Response: NRCS provides a period of 3 years, plus a potential additional 12
months, to find a qualified buyer, in addition to the initial 2-year period provided to close on the easement, for a total of 6 years for an individual transaction. NRCS selected the 12month extension for several reasons, largely based on the administrative burden associated with extending transactions further.
Additionally, NRCS recognizes that post-closing BPS transactions compete for the same ACEP funds that otherwise would be available to protect land that is already owned by a private or Tribal landowner or qualified farmer or rancher. Under a post-closing BPS
transaction, until transfer to a qualified farmer or rancher takes place, the intended purposes of ACEP for which the Federal funds have been invested, are not fully realized. If the property is not ultimately transferred, then those Federal funds have been rendered unavailable for 5 to 6 years during which time they could have been used to protect another property that may have met ACEP purposes from the outset. Twelve months was chosen to ensure appropriate stewardship of Federal funds. No change is made to the regulation in response to this issue.
Comment: NRCS received comment requesting addition of an option to purchase at agricultural value OPAV
for BPS agreements to maintain maximum flexibility.
Response: Encumbered land under a BPS transaction must be sold at agricultural value to a qualified farmer or rancher. The ACEP statute at 16
U.S.C. 3865bb4Di specifically allows the inclusion of additional deed terms to keep the land subject to the ALE under the ownership of a farmer or rancher, which includes easement deeds that are part of a BPS transaction.
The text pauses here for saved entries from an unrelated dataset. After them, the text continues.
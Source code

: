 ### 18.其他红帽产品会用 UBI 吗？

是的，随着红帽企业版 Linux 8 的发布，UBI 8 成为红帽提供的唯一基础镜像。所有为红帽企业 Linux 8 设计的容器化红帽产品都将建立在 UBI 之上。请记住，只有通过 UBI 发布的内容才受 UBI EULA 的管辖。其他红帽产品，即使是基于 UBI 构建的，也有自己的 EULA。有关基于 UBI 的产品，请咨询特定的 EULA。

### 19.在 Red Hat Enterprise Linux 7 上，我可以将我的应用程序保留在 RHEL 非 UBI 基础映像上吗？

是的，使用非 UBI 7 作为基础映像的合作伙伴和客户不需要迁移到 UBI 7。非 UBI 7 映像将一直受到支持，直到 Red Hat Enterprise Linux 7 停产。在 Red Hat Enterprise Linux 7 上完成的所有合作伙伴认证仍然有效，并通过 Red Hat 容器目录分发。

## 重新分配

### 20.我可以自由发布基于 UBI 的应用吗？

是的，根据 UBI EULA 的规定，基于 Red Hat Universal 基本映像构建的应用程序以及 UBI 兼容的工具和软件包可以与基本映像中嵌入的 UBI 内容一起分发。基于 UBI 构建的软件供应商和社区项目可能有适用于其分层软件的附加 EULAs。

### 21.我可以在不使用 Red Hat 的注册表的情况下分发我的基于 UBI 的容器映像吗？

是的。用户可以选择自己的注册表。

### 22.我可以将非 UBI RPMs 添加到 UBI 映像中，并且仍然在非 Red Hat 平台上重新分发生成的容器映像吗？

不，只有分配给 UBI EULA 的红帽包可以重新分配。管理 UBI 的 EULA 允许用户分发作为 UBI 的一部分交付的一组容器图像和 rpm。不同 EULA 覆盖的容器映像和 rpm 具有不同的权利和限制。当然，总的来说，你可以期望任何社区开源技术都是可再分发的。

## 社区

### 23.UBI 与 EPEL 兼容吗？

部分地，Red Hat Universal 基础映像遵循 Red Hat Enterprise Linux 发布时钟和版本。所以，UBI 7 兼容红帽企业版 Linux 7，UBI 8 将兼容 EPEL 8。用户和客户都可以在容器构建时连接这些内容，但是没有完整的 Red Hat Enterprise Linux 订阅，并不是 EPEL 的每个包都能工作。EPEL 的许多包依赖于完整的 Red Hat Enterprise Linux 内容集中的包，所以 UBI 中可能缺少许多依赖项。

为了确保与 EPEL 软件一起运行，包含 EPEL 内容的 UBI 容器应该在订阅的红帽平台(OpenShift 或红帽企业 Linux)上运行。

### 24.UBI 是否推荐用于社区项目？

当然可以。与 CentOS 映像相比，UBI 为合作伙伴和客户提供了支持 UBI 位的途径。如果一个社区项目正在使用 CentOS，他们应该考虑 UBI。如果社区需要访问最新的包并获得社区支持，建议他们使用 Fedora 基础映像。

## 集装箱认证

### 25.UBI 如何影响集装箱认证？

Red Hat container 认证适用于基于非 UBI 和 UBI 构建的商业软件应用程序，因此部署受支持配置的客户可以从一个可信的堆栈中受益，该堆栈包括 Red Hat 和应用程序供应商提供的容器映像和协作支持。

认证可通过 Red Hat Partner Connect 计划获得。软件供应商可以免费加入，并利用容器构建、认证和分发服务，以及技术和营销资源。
However, NRCS must provide oversight to ensure that the use of an OPAV term in BPS transactions does not create an incentive for strawman sales to a qualified farmer or rancher just to meet statutory BPS requirements and then have the qualified farmer or rancher sell the land immediately back to the entity at agricultural value under the OPAV
term. No change is made to the regulation in response to this issue.